A mother shares her story of growing up around marijuana, and using marijuana now she is a parent herself.
Last week, The Spinoff Parents published a post from a mother who felt that having parents who were heavy cannabis smokers negatively impacted her childhood. You can read it here. We received a huge amount of feedback on that post, including this alternate view.
I grew up in small town Aotearoa. My mum was Māori, my dad Pākehā. They were hard working people. My dad was a freezing worker and a fisherman, a union man, a community advocate. Mum cooked, cleaned and sewed. She upheld tikanga Māori for us and was keen on Mahika Kai – traditional gathering of Kai Māori, which she involved Dad in too. They worked to live.
Mum and Dad were also constant marijuana users. It was part of the fabric of our lives.
In his younger days Dad bought and sold Buddha sticks, thick rolls of sticky buds, then just beginning to make their way into New Zealand from Thailand. Buddha sticks were pure and strong; they opened people’s minds in ways they had never dreamed of. As well the horizon-broadening experience of using marijuana himself, Dad benefited from the lifestyle the black market afforded him. He was an avid music lover, he loved cars and art and most of all conversation. He was a social connector with few rivals.
He and Mum joined forces towards the end of the seventies. She was a whānau-centred person with a special affinity for children. A lover of literature and the environment, she balanced some of Dad’s out-there tendencies. She shared his love of marijuana and they always smoked openly.
They kept house in a rambling old villa, which they bought when they were young and spent the next couple of decades renovating. They had a garden in which they grew flowers, fruit and veges for our table, and where they attempted to grow cannabis, an annual horticultural challenge. Our home had an open door policy, welcoming a constant stream of friends and family. It was always social; I learnt how to make coffee young. There was music from a old LP player, books, art, pets, parties and always lots of friends for kids to play with.

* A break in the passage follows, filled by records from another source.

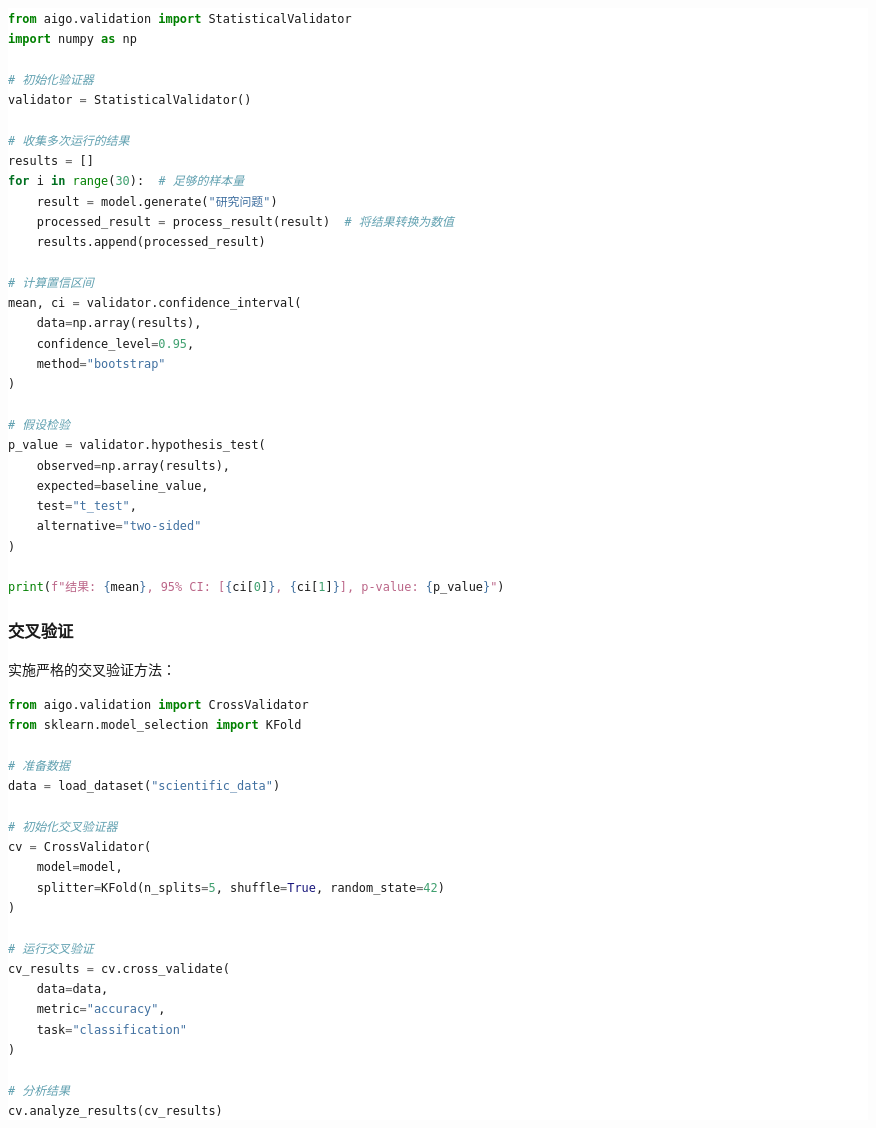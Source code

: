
 ```python
from aigo.validation import StatisticalValidator
import numpy as np

# 初始化验证器
validator = StatisticalValidator()

# 收集多次运行的结果
results = []
for i in range(30):  # 足够的样本量
    result = model.generate("研究问题")
    processed_result = process_result(result)  # 将结果转换为数值
    results.append(processed_result)

# 计算置信区间
mean, ci = validator.confidence_interval(
    data=np.array(results),
    confidence_level=0.95,
    method="bootstrap"
)

# 假设检验
p_value = validator.hypothesis_test(
    observed=np.array(results),
    expected=baseline_value,
    test="t_test",
    alternative="two-sided"
)

print(f"结果: {mean}, 95% CI: [{ci[0]}, {ci[1]}], p-value: {p_value}")
```

### 交叉验证

实施严格的交叉验证方法：

```python
from aigo.validation import CrossValidator
from sklearn.model_selection import KFold

# 准备数据
data = load_dataset("scientific_data")

# 初始化交叉验证器
cv = CrossValidator(
    model=model,
    splitter=KFold(n_splits=5, shuffle=True, random_state=42)
)

# 运行交叉验证
cv_results = cv.cross_validate(
    data=data,
    metric="accuracy",
    task="classification"
)

# 分析结果
cv.analyze_results(cv_results)
```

My parents maintained high parenting standards. I always had a family mealtime, a bedtime, a story before sleep. We had an arts and craft department (bottom shelf, kitchen sideboard), we had bookshelves, we had camping holidays and river swimming. And both my parents were there and present and having a good time.
I feel that their use of marijuana enhanced their parenting. It encouraged them to think outside the square, to value time spent with us, and to really open themselves to relationships at a deeper level. They were youths of the seventies, of post-colonial, post-war New Zealand – still a young country, and broadly unformed culturally. Marijuana encouraged them to seek out culture, and in turn expose me to a world as varied and rich as they could imagine.
I knew they were smoking but because it was so normalised in our whānau, I never differentiated between weed and tobacco smoking. My parents also drank alcohol. I always noticed when they were drunk. Growing up, alcohol had the worst impact on me and the people around me. Marijuana was something that made people happy and relaxed – got them laughing and talking. Alcohol did the same things, but then I often saw those same happy people degenerate into behaviour that was truly negative and sometimes abusive. My dad could get truly ugly on the piss. That intelligent, fair, well-mannered man could become racist and physically abusive with a bottle of rum in hand. I suppose alcohol and he didn’t mix well together, but I do believe we would have better off if he’d stuck to marijuana.
So life was not always happy hippies. I grew up in an unsheltered but safe home, with loving parents who respected and cared for me. They were generous, responsible people who led normal, tax paying, community-positive lives in small town New Zealand.
As an adult I have taken drugs. Marijuana first, before dabbling with other recreational drugs like LSD, ecstasy and mushrooms. I have never maintained a habit with anything but marijuana. It enhances my mood, relaxes my mind, and when I smoke I often have my best ideas – like writing this piece! I have chosen to keep my alcohol consumption minimal and social.
I have had a successful professional career so far. I’m a business woman with two great companies. I am active in my community and volunteer with two conservation trusts. I’m a Playcentre mum, a fundraising whizz; I’m a trusted friend and a conscious, loving parent.
My husband and I smoke cannabis several times a week. We keep it away from our kids, hidden in the garage and we don’t smoke openly around them. We’re not open about our marijuana use with many friends and family either.
I don’t think many people I know smoke weed. Though I wonder if maybe I’m wrong and they conceal their use just like I do. I think people would be genuinely surprised to learn that I am a cannabis smoker, which is sad because I know it opens my mind, makes me consider alternatives, stimulates my creative talent and helps me appreciate so much about life. Just like my cannabis-smoking parents did.
I feel that the huge stigma related to marijuana use in this country would harm my standing in the community and my business if I were campaign for the legalisation cannabis in New Zealand. I’d like to, and I may still do so as the legalisation movement gains momentum. For now I offer my opinion based solely on my own experience of being raised by good parents in a good home, one in which cannabis was smoked.